The next thing to figure out is how to calculate the left and right lines. We do have the old line routine, which we could use to advance to the left and right endpoints, but clearly this isn't too efficient.

The question is: if the y-coordinate increases by one, then how much does the x-coordinate increase by? The equation of a line is:

   (y-y0) = m*(x-x0)  m=slope

   change in y = m*change in x

So, if the change in y is 1, then then the change in x is 1/m. All we need to do then is calculate the inverse-slope=dx/dy, where dx=x2-x1 and dy=y2-y1, and add this to the x-coordinate with each step in y.

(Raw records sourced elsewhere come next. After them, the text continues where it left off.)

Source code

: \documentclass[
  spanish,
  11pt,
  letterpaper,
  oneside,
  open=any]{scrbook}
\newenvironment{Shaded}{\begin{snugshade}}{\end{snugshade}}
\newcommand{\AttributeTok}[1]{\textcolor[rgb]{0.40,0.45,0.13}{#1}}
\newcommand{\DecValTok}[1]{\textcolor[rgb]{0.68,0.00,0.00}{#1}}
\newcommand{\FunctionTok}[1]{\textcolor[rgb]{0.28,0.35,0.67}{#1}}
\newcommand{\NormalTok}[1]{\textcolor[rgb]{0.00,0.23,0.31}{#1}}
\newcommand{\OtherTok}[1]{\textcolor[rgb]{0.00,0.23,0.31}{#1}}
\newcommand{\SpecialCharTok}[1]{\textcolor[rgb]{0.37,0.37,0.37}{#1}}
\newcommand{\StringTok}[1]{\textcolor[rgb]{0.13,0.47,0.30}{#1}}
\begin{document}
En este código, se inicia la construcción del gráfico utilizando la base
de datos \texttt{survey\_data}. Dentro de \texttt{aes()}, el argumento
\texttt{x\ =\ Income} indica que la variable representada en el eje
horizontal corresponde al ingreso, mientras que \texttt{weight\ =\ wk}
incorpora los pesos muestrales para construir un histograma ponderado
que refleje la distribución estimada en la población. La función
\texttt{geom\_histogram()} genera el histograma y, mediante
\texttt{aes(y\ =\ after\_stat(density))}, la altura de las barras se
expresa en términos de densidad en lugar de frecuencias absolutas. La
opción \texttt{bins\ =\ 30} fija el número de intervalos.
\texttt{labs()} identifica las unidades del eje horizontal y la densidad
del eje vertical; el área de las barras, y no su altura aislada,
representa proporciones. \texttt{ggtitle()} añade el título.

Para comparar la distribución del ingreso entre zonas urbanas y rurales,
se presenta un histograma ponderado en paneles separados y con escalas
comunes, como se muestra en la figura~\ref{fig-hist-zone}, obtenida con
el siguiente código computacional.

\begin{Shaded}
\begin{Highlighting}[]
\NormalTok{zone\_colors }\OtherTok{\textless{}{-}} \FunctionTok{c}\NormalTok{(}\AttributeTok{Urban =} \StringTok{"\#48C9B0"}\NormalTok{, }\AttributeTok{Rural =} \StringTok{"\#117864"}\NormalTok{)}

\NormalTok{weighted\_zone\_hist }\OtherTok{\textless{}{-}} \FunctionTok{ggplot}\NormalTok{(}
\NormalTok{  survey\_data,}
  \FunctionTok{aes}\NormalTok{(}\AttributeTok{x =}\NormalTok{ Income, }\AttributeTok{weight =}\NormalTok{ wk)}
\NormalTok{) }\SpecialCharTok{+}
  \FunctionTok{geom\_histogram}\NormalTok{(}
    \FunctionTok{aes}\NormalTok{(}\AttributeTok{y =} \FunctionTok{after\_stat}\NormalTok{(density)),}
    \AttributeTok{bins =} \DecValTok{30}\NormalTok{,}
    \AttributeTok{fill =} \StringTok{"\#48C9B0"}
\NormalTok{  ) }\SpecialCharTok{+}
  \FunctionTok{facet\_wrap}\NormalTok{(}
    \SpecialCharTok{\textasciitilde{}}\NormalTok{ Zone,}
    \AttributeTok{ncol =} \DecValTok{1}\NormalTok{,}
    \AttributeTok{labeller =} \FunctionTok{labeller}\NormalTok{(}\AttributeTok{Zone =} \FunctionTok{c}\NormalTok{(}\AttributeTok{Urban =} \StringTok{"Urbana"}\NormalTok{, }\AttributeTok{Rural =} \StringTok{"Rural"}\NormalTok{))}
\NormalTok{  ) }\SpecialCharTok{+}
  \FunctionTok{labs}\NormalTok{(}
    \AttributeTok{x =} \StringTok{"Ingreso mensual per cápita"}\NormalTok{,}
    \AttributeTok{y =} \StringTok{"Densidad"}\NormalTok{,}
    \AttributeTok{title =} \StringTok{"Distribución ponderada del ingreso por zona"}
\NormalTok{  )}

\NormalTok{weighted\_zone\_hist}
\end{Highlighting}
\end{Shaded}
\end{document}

Isn't this a fraction? Sure, big deal. The fraction can be written as dx/dy = N + Rem/dy, where N is an integer, and Rem is the remainder, which is always less than dy. So to calculate x=x+dx/dy:

   x= x+N
   xrem= xrem+Rem
   If xrem>=dy then x=x+1:xrem=xrem-dy

As usual, we want to start xrem at dy/2, which has the effect of rounding numbers up.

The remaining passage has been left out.